Para todo Concreto. Pára todo Concreto.

Dedicada a cada ser humano da cidade que cultiva
a liberdade no concreto da cidade

Porque ninguém me convence que há mais poesia em um intelectual do que em um rapper.
Não há mais valor em um centro cultural do que em uma praça.
A arte não tem hora marcada, local especial para acontecer. Ela acontece onde a gente quiser.
Por isso dou valor para aqueles que transformam, fazem acontecer com a sua liberdade. Descobrem e revelam a cidade.
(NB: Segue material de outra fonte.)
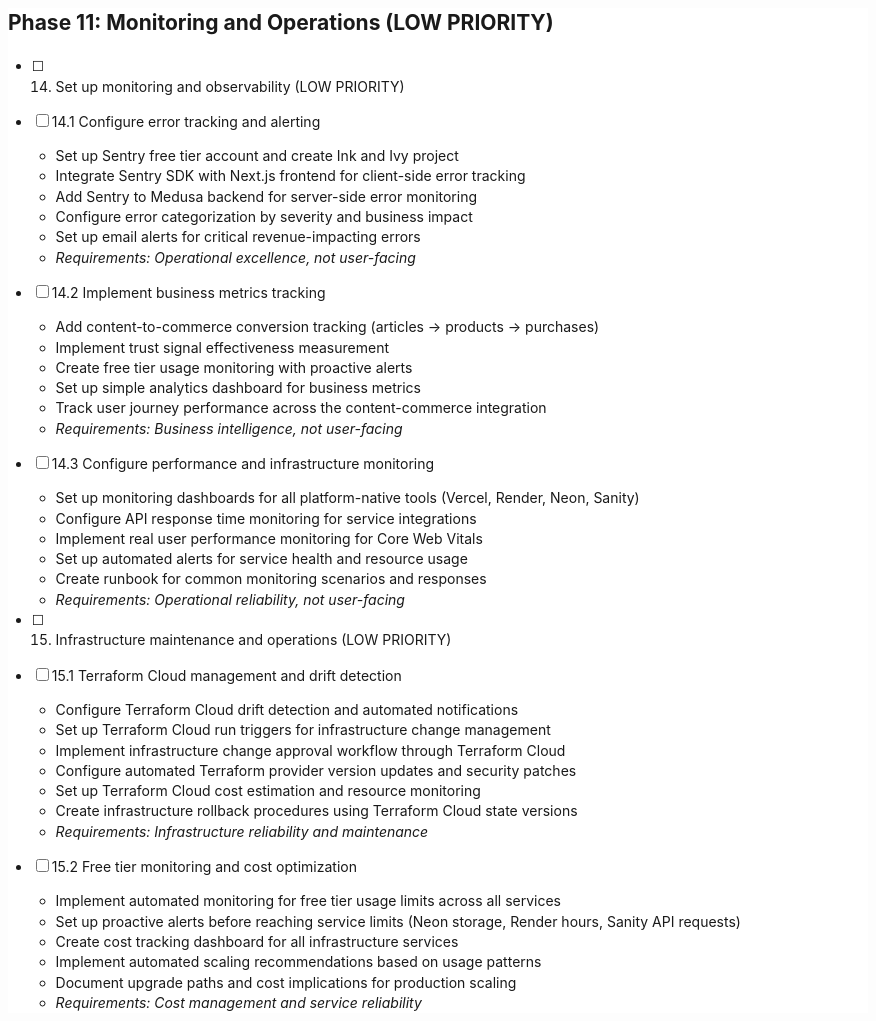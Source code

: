 ## Phase 11: Monitoring and Operations (LOW PRIORITY)

- [ ] 14. Set up monitoring and observability (LOW PRIORITY)
- [ ] 14.1 Configure error tracking and alerting
  - Set up Sentry free tier account and create Ink and Ivy project
  - Integrate Sentry SDK with Next.js frontend for client-side error tracking
  - Add Sentry to Medusa backend for server-side error monitoring
  - Configure error categorization by severity and business impact
  - Set up email alerts for critical revenue-impacting errors
  - _Requirements: Operational excellence, not user-facing_

- [ ] 14.2 Implement business metrics tracking
  - Add content-to-commerce conversion tracking (articles → products → purchases)
  - Implement trust signal effectiveness measurement
  - Create free tier usage monitoring with proactive alerts
  - Set up simple analytics dashboard for business metrics
  - Track user journey performance across the content-commerce integration
  - _Requirements: Business intelligence, not user-facing_

- [ ] 14.3 Configure performance and infrastructure monitoring
  - Set up monitoring dashboards for all platform-native tools (Vercel, Render, Neon, Sanity)
  - Configure API response time monitoring for service integrations
  - Implement real user performance monitoring for Core Web Vitals
  - Set up automated alerts for service health and resource usage
  - Create runbook for common monitoring scenarios and responses
  - _Requirements: Operational reliability, not user-facing_

- [ ] 15. Infrastructure maintenance and operations (LOW PRIORITY)
- [ ] 15.1 Terraform Cloud management and drift detection
  - Configure Terraform Cloud drift detection and automated notifications
  - Set up Terraform Cloud run triggers for infrastructure change management
  - Implement infrastructure change approval workflow through Terraform Cloud
  - Configure automated Terraform provider version updates and security patches
  - Set up Terraform Cloud cost estimation and resource monitoring
  - Create infrastructure rollback procedures using Terraform Cloud state versions
  - _Requirements: Infrastructure reliability and maintenance_

- [ ] 15.2 Free tier monitoring and cost optimization
  - Implement automated monitoring for free tier usage limits across all services
  - Set up proactive alerts before reaching service limits (Neon storage, Render hours, Sanity API requests)
  - Create cost tracking dashboard for all infrastructure services
  - Implement automated scaling recommendations based on usage patterns
  - Document upgrade paths and cost implications for production scaling
  - _Requirements: Cost management and service reliability_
Assumem o risco. Da liberdade de expressão.

Para todo concreto, há uma vontade de concreto. Maciça, uma novidade.

O Brasil acontece todo dia na nossa frente, toda aquela cultura linda que falam por aí. Mas não está no jornal, na TV, na casa de show, não está escondido e nem esperando o data do feriado… Ele está naquele passo que a gente dá, quando quer mudar as coisas.
A vida acontece nas nossas beiradas, mas exigem o nosso âmago para ser vivida.
Ela é o fundamento, essência, nossa causa e origem. Mas mais do que isso, a arte, o nosso país e a vida, são nosso comportamento.

Eu Não Sou um Cigarro.

Eu não sou um cigarro. Mas em brasa minha cabeça ferve, alguém precisa de algo – não de mim – e me consome. Tudo bem, toda história tem dois lados. O vazio dos outros, eu encho com fumaça: cumpro requisições, finjo que me importo, falo coisas passageiras e triviais, que embaçam a vista da realidade enquanto se distraem entre tragos. No trabalho, na rua, no trânsito, nas casas noturnas, o meu vazio é fogo no rosto, arde alma toda, descartável. Depois que tiverem acabado comigo, talvez você até me encontre jogado no vão do trem. Depois que tiverem acabado comigo hahaha. Querem me sugar como se eu pudesse fazê-los respirar de novo. Tenha dó: de mim, e do que eu farei com eles.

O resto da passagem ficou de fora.